THIS is the kind of info I'm looking for... 

Alabama


----------



## lucy999 (Sep 28, 2014)

Blossom Leigh said:


> Thought about small claims court... mulling on that one.


The filing fee shouldn't be that much. If you have the time and the inclination, do it. It might be a bit fun (says the girl who works in the legal world and LOVES IT). But I'm a dork like that.


----------



## Blossom Leigh (Mar 27, 2014)

lol... I pulled the forms today and see what is involved.. I'm very patient and will plod along until I can tell its a dead road, just so this guy gets scared enough to knock off whatever he's doing and maybe prevent it being done to someone else....


----------



## unbelievable (Aug 20, 2010)

Major Crimes Special Agent in Charge: (334) 353-2250 SBI

You might also call your local State Patrol office.


----------



## Blossom Leigh (Mar 27, 2014)

unbelievable said:


> Major Crimes Special Agent in Charge: (334) 353-2250 SBI
> 
> You might also call your local State Patrol office.


You rock! Thanks!


----------



## Q tip (Apr 15, 2014)

and report stolen bike... only you can have that bike anyone owning stolen propert have no rights. even with fraud. then follow the money and paperwork.c


----------



## arbitrator (Feb 13, 2012)

*If you were in Texas, I'd recommend taking it to Small Claims Court because the dollar value does not exceed 5k. Check and see if your state is the same!
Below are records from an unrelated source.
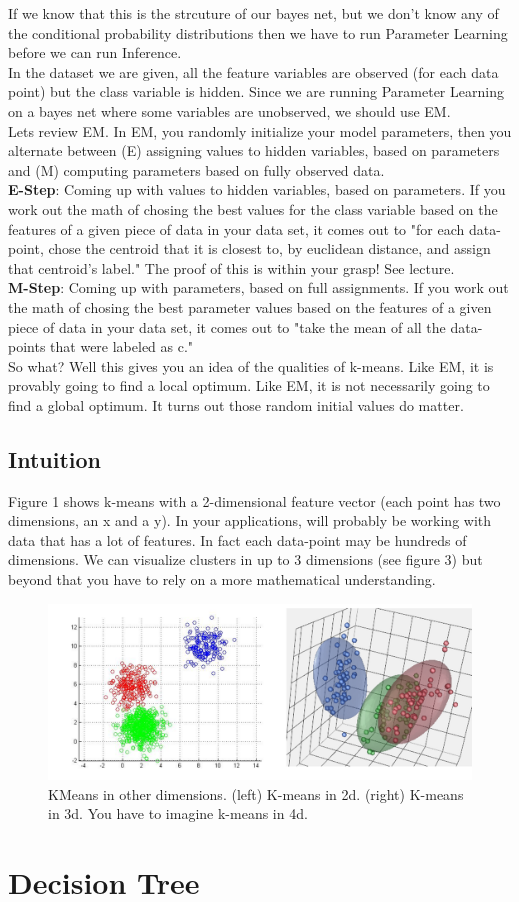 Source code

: \documentclass[10pt,letterpaper]{article}
\begin{document}
If we know that this is the strcuture of our bayes net, but we don't know any of the conditional probability distributions then we have to run Parameter Learning before we can run Inference.\\


In the dataset we are given, all the feature variables are observed (for each data point) but the class variable is hidden. Since we are running Parameter Learning on a bayes net where some variables are unobserved, we should use EM.\\


Lets review EM. In EM, you randomly initialize your model parameters, then you alternate between (E) assigning values to hidden variables, based on parameters and (M) computing parameters based on fully observed data.\\


\textbf{E-Step}: Coming up with values to hidden variables, based on parameters. If you work out the math of chosing the best values for the class variable based on the features of a given piece of data in your data set, it comes out to "for each data-point, chose the centroid that it is closest to, by euclidean distance, and assign that centroid's label." The proof of this is within your grasp! See lecture.\\


\textbf{M-Step}: Coming up with parameters, based on full assignments. If you work out the math of chosing the best parameter values based on the features of a given piece of data in your data set, it comes out to "take the mean of all the data-points that were labeled as c."\\


So what? Well this gives you an idea of the qualities of k-means. Like EM, it is provably going to find a local optimum. Like EM, it is not necessarily going to find a global optimum. It turns out those random initial values do matter.\\

\subsection{Intuition}

Figure 1 shows k-means with a 2-dimensional feature vector (each point has two dimensions, an x and a y). In your applications, will probably be working with data that has a lot of features. In fact each data-point may be hundreds of dimensions. We can visualize clusters in up to 3 dimensions (see figure 3) but beyond that you have to rely on a more mathematical understanding.\\

\begin{figure}[H]
\includegraphics[width=.6\textwidth]{kmeans3d.png}
\centering
\caption{KMeans in other dimensions. (left) K-means in 2d. (right) K-means in 3d. You have to imagine k-means in 4d.}
\label{figure3}
\end{figure}


\section{Decision Tree}
\end{document}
But like my friend, Unbelievable, offered up, I really think that when you get to bottom of it, you're going to find one of the parties criminally culpible!*


----------



## askari (Jun 21, 2012)

In the UK we have the PNC - Police National Computer - every police force (oops, sorry, 'service'), Government law/customs/immigration agency has access to it. Amongst many other things, every motor vehicle (car, bus, motorcycle, tractor etc + plant) are on the system - registered owner/keeper, registration number, engine/chassis number, date of first reg etc etc. The record can be flagged as stolen, have an information report placed on it etc.

If a cop stops it and is suspicious the same record can be found by inputting the reg plate number (which yes could be changed) but also the engine and chassis number, cannot be changed.
If it has been filed off any switched on cop will smell a rat and impound the vehicle.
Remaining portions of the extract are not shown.